◆ **EXERCISE AIM**:
Nothing but a number is wanted here: the count of lines in the data holding the word "Upon".

Document images with source code
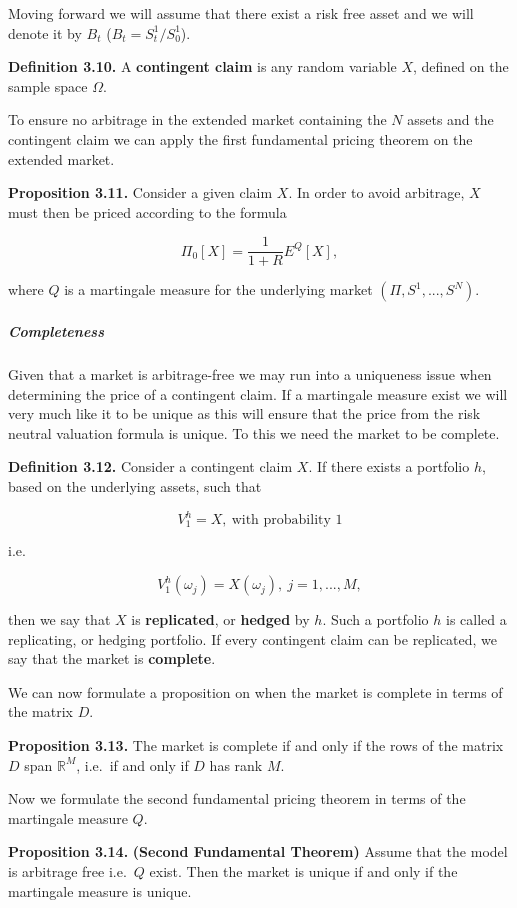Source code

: \documentclass[
]{article}
\begin{document}
Moving forward we will assume that there exist a risk free asset and we
will denote it by \(B_t\) (\(B_t=S^1_t/S^1_0\)).

\textbf{Definition 3.10.} A \textbf{contingent claim} is any random
variable \(X\), defined on the sample space \(\Omega\).

To ensure no arbitrage in the extended market containing the \(N\)
assets and the contingent claim we can apply the first fundamental
pricing theorem on the extended market.

\textbf{Proposition 3.11.} Consider a given claim \(X\). In order to
avoid arbitrage, \(X\) must then be priced according to the formula

\[
\Pi_0[X]=\frac{1}{1+R}E^Q[X],\tag{3.10}
\]

where \(Q\) is a martingale measure for the underlying market
\((\Pi,S^1,...,S^N)\).

\hypertarget{completeness}{%
\subparagraph{Completeness}\label{completeness}}

Given that a market is arbitrage-free we may run into a uniqueness issue
when determining the price of a contingent claim. If a martingale
measure exist we will very much like it to be unique as this will ensure
that the price from the risk neutral valuation formula is unique. To
this we need the market to be complete.

\textbf{Definition 3.12.} Consider a contingent claim \(X\). If there
exists a portfolio \(h\), based on the underlying assets, such that

\[
V_1^h=X,\ \text{with probability 1}\tag{3.11}
\]

i.e.

\[
V_1^h(\omega_j)=X(\omega_j),\ j=1,...,M,\tag{3.12}
\]

then we say that \(X\) is \textbf{replicated}, or \textbf{hedged} by
\(h\). Such a portfolio \(h\) is called a replicating, or hedging
portfolio. If every contingent claim can be replicated, we say that the
market is \textbf{complete}.

We can now formulate a proposition on when the market is complete in
terms of the matrix \(D\).

\textbf{Proposition 3.13.} The market is complete if and only if the
rows of the matrix \(D\) span \(\mathbb{R}^M\), i.e.~if and only if
\(D\) has rank \(M\).

Now we formulate the second fundamental pricing theorem in terms of the
martingale measure \(Q\).

\textbf{Proposition 3.14.} \textbf{(Second Fundamental Theorem)} Assume
that the model is arbitrage free i.e.~\(Q\) exist. Then the market is
unique if and only if the martingale measure is unique.
\end{document}
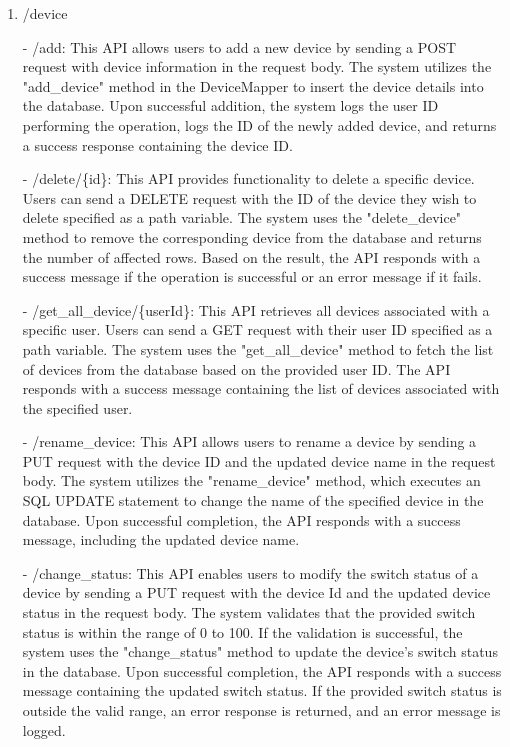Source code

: \begin{enumerate}
    \item /device
    \item[-] /add: This API allows users to add a new device by sending a POST request with device information in the request body. The system utilizes the "add\_device" method in the DeviceMapper to insert the device details into the database. Upon successful addition, the system logs the user ID performing the operation, logs the ID of the newly added device, and returns a success response containing the device ID.\\
    \item[-] /delete/\{id\}: This API provides functionality to delete a specific device. Users can send a DELETE request with the ID of the device they wish to delete specified as a path variable. The system uses the "delete\_device" method to remove the corresponding device from the database and returns the number of affected rows. Based on the result, the API responds with a success message if the operation is successful or an error message if it fails.\\
    \item[-] /get\_all\_device/\{userId\}: This API retrieves all devices associated with a specific user. Users can send a GET request with their user ID specified as a path variable. The system uses the "get\_all\_device" method to fetch the list of devices from the database based on the provided user ID. The API responds with a success message containing the list of devices associated with the specified user.\\
    \item[-] /rename\_device: This API allows users to rename a device by sending a PUT request with the device ID and the updated device name in the request body. The system utilizes the "rename\_device" method, which executes an SQL UPDATE statement to change the name of the specified device in the database. Upon successful completion, the API responds with a success message, including the updated device name.\\
    \item[-] /change\_status: This API enables users to modify the switch status of a device by sending a PUT request with the device Id and the updated device status in the request body. The system validates that the provided switch status is within the range of 0 to 100. If the validation is successful, the system uses the "change\_status" method to update the device's switch status in the database. Upon successful completion, the API responds with a success message containing the updated switch status. If the provided switch status is outside the valid range, an error response is returned, and an error message is logged.\\


\end{enumerate}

◆ **RESPONSE TO THIS TASK**:
3